Historic Resources - African American

Historic African American Properties


Historic properties associated with African Americans form an important subset of the state's historic properties. A large population of African Americans has lived in Georgia, making important contributions to the state's history and culture. Overall, the pattern of historic properties associated with African Americans in Georgia is similar to the statewide profile in terms of types of buildings and periods of development. However, significant differences distinguish African American historic properties in at least five ways:
 

  • First and foremost, there are proportionally far fewer extant historic properties associated with African Americans. Although African Americans historically made up approximately one-third of the state's population, fewer than ten percent of the state’s historic properties are known to be directly associated with African Americans. Part of this disproportion is due to the fact that many historic properties associated with African American history have been lost through demolition, neglect, or replacement. Another reason is that until recently African -American associations with extant historic properties have not been well documented; with continuing advances in historical research, more historic properties associated with Georgia's African American population are being documented.
     
  • Second, there are differences in the relative numbers of the different types of extant historic buildings associated with African Americans. Houses constitute a smaller percentage, while community landmark buildings make up a much larger percentage. Two-thirds of African American community landmark buildings are churches, compared with one-half statewide. Another large percentage are schools. Very few historic African American owned-and-operated farms have been documented, although a number are represented in National Register listings and Centennial Farm designations; conversely, many farms and plantations in the Piedmont, Coastal Plain, and Coastal regions were worked and even managed by enslaved African Americans prior to the Civil War and by African American tenant farmers during the late 19th and early 20th centuries, but relatively few associated buildings and structures remain.
     
  • Third, the environmental setting of Georgia's African American historic properties differs from the statewide profile. Greater percentages are in urban areas including smaller cities and towns. Correspondingly smaller percentages are located in rural areas.
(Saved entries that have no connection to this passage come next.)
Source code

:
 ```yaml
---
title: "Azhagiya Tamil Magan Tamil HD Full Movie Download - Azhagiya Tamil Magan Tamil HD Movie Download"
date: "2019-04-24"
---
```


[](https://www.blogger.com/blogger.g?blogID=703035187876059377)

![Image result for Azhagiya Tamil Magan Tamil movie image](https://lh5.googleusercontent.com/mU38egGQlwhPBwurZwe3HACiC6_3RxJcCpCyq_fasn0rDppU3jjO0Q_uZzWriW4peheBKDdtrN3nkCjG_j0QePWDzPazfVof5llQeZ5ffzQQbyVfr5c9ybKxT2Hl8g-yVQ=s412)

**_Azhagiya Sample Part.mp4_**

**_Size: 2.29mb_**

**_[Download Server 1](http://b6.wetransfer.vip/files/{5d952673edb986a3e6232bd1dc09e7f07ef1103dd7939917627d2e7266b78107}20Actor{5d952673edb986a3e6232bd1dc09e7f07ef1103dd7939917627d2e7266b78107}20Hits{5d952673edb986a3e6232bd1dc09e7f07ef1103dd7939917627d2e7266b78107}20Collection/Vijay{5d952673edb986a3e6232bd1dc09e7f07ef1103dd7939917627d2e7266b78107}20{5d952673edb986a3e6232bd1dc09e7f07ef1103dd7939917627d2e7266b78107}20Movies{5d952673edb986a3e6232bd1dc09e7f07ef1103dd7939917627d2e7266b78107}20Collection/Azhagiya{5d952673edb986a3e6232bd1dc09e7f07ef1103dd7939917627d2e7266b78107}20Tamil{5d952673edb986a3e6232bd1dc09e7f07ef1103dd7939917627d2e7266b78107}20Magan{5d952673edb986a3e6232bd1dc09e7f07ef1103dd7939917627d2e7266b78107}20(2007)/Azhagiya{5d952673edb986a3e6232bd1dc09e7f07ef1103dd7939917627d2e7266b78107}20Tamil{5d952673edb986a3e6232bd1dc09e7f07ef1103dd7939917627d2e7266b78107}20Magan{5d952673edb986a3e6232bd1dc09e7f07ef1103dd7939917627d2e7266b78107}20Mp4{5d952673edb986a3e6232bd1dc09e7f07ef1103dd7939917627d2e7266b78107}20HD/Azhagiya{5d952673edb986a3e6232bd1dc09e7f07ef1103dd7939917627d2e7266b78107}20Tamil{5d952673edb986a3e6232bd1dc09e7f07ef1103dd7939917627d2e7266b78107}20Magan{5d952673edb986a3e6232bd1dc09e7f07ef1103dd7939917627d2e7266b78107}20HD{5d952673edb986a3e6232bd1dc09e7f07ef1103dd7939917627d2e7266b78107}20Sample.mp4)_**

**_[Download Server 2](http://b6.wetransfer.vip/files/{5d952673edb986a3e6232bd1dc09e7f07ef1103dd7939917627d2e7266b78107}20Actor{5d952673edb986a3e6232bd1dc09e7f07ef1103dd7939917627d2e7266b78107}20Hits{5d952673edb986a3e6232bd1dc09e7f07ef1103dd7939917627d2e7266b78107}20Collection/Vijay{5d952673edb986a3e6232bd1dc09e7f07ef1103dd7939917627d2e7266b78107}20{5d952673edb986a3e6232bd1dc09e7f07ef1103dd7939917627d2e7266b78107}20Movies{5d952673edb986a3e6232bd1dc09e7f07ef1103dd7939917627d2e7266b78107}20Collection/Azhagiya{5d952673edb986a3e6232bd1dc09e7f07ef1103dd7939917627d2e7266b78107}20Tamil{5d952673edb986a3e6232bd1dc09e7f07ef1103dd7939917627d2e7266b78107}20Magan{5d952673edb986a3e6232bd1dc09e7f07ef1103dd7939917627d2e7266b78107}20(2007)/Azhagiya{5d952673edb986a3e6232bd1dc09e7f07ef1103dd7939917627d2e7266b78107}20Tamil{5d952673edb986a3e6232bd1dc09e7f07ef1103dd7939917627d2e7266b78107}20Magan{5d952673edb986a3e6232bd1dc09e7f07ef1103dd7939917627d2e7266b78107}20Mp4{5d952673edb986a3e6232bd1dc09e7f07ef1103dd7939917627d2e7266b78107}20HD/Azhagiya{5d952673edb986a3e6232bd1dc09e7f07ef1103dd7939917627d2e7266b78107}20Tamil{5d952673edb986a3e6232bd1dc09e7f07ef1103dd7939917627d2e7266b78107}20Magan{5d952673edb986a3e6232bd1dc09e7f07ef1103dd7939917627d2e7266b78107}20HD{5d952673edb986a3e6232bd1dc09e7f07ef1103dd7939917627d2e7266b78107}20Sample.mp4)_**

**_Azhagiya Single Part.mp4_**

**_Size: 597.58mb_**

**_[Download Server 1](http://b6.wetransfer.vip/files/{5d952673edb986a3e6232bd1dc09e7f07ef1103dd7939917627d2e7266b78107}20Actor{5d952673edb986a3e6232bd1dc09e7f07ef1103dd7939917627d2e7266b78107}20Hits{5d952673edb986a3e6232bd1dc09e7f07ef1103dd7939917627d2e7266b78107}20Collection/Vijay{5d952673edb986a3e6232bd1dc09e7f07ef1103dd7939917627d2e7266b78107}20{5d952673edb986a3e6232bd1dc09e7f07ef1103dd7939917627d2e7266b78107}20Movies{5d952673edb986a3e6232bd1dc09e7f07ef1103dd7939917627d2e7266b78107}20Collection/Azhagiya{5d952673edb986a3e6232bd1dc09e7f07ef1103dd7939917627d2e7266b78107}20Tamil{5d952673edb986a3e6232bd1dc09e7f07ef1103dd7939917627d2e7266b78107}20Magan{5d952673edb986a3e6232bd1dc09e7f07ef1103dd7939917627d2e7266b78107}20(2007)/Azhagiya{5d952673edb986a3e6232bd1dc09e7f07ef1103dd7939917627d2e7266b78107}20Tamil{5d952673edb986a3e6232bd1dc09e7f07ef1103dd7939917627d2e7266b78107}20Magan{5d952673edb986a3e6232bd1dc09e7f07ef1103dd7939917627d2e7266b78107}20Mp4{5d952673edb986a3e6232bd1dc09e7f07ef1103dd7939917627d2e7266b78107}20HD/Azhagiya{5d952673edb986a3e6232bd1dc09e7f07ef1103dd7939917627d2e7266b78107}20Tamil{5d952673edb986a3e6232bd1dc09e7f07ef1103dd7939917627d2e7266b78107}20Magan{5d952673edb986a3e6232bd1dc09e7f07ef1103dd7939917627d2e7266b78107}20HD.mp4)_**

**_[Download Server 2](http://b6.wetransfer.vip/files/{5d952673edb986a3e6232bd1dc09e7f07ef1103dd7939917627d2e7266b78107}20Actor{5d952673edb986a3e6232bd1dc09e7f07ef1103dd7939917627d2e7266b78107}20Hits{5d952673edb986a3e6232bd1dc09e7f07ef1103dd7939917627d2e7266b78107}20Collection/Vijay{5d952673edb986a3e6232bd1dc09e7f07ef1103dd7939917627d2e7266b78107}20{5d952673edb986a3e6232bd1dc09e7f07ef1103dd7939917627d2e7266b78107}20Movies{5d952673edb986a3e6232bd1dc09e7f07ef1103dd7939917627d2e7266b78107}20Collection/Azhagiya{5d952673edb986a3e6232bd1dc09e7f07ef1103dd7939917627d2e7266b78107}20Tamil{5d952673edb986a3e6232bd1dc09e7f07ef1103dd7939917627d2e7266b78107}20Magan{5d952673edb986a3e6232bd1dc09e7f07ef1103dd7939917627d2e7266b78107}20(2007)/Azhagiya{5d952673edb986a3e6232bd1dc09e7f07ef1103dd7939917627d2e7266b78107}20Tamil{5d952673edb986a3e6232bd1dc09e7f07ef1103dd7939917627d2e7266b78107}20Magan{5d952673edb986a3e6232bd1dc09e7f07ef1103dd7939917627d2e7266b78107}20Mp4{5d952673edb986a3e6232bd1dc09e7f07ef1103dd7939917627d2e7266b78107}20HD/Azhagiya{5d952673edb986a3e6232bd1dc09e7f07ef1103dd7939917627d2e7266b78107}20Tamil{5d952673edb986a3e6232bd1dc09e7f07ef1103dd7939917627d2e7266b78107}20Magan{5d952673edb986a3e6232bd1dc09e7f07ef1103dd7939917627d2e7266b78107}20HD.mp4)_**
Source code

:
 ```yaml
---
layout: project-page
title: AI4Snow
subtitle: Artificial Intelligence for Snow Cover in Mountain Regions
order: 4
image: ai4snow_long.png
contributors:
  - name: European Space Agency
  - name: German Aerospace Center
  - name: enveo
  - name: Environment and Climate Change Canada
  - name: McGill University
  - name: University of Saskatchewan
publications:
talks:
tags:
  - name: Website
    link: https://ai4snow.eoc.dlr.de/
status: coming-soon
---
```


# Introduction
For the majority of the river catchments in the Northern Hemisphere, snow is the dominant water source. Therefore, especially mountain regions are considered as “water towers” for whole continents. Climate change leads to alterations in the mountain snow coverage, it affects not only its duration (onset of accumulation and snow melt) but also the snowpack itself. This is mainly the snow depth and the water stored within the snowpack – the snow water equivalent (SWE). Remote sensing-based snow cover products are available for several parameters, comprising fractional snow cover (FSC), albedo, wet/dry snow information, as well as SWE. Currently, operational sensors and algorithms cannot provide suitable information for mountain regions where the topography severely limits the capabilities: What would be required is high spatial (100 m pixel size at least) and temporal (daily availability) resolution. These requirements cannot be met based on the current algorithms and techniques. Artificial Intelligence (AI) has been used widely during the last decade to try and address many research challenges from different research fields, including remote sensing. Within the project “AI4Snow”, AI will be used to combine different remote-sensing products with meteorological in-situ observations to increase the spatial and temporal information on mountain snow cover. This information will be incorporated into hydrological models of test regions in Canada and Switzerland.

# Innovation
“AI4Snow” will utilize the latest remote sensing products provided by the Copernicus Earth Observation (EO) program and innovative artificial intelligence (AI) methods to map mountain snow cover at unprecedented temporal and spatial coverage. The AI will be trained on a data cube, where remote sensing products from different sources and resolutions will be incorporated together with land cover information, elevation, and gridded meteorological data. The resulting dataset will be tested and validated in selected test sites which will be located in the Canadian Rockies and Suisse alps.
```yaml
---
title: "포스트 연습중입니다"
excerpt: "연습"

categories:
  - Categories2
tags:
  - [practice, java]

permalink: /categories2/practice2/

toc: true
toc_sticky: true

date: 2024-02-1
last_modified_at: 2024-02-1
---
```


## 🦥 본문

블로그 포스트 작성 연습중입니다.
Far fewer are in suburban areas; the city of Atlanta is an exception, with its extraordinary collection of 20th century African American suburbs stretching westward from the Atlanta University Center to Collier Heights. Another difference in the environmental setting is due to racially segregated settlement patterns.  In many communities, all African American historic properties are situated in the same relatively small area.  As a result, large and small houses, community landmarks and places of work, industries and recreational facilities, all are juxtaposed in a distinctive community amalgam that is different from white-occupied historic areas where "zoning," whether by ordinance or practice, tended to separate disparate land uses and building types. In rural areas, many African American houses are clustered in distinctive hamlets, sometimes with a small country store and occasionally a church and school.
     
  • Fourth, there are significant differences in the architectural characteristics of houses associated with African Americans. The percentage of vernacular (or "no academic style") houses is much higher, and there is a greater prevalence of smaller house types and forms such as shotguns, hall-parlor houses, double pens, and saddlebag-type houses.
     
  • Finally, with regard to historic landscapes, African American associations are not well documented in existing surveys. Distinctive landscape traditions dating from the antebellum period through the mid-20th century, characterized by strong cultural associations and symbolic meanings rather than visual aesthetics, have been recognized in the past few years.  In other cases, documented African American landscapes such as the swept yard have virtually disappeared.